- To do -
Exact copy, pictures excluded: please retype every record below.

Stored data entries
>>>
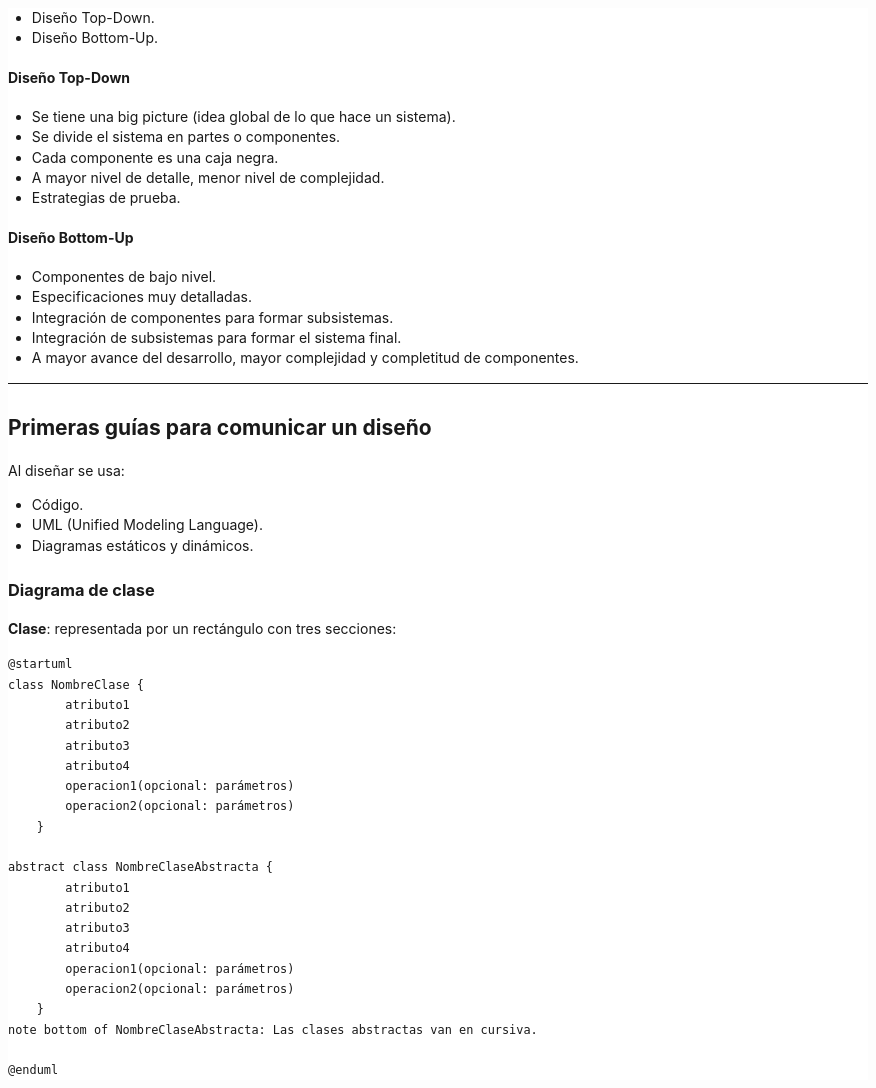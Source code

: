 - Diseño Top-Down.
- Diseño Bottom-Up.

#### Diseño Top-Down

- Se tiene una big picture (idea global de lo que hace un sistema).
- Se divide el sistema en partes o componentes.
- Cada componente es una caja negra.
- A mayor nivel de detalle, menor nivel de complejidad.
- Estrategias de prueba.

#### Diseño Bottom-Up

- Componentes de bajo nivel.
- Especificaciones muy detalladas.
- Integración de componentes para formar subsistemas.
- Integración de subsistemas para formar el sistema final.
- A mayor avance del desarrollo, mayor complejidad y completitud de componentes.

------------------------------------------------------------------------------------------------------------------------

## Primeras guías para comunicar un diseño

Al diseñar se usa:

- Código.
- UML (Unified Modeling Language).
- Diagramas estáticos y dinámicos.

### Diagrama de clase

**Clase**: representada por un rectángulo con tres secciones:

```plantuml
@startuml
class NombreClase {
        atributo1
        atributo2
        atributo3
        atributo4
        operacion1(opcional: parámetros)
        operacion2(opcional: parámetros)
    }

abstract class NombreClaseAbstracta {
        atributo1
        atributo2
        atributo3
        atributo4
        operacion1(opcional: parámetros)
        operacion2(opcional: parámetros)
    }
note bottom of NombreClaseAbstracta: Las clases abstractas van en cursiva.

@enduml
```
<<<
- Task solution -
Source code

: - Diseño Top-Down.
- Diseño Bottom-Up.

#### Diseño Top-Down

- Se tiene una big picture (idea global de lo que hace un sistema).
- Se divide el sistema en partes o componentes.
- Cada componente es una caja negra.
- A mayor nivel de detalle, menor nivel de complejidad.
- Estrategias de prueba.

#### Diseño Bottom-Up

- Componentes de bajo nivel.
- Especificaciones muy detalladas.
- Integración de componentes para formar subsistemas.
- Integración de subsistemas para formar el sistema final.
- A mayor avance del desarrollo, mayor complejidad y completitud de componentes.

------------------------------------------------------------------------------------------------------------------------

## Primeras guías para comunicar un diseño

Al diseñar se usa:

- Código.
- UML (Unified Modeling Language).
- Diagramas estáticos y dinámicos.

### Diagrama de clase

**Clase**: representada por un rectángulo con tres secciones:

```plantuml
@startuml
class NombreClase {
        atributo1
        atributo2
        atributo3
        atributo4
        operacion1(opcional: parámetros)
        operacion2(opcional: parámetros)
    }

abstract class NombreClaseAbstracta {
        atributo1
        atributo2
        atributo3
        atributo4
        operacion1(opcional: parámetros)
        operacion2(opcional: parámetros)
    }
note bottom of NombreClaseAbstracta: Las clases abstractas van en cursiva.

@enduml
```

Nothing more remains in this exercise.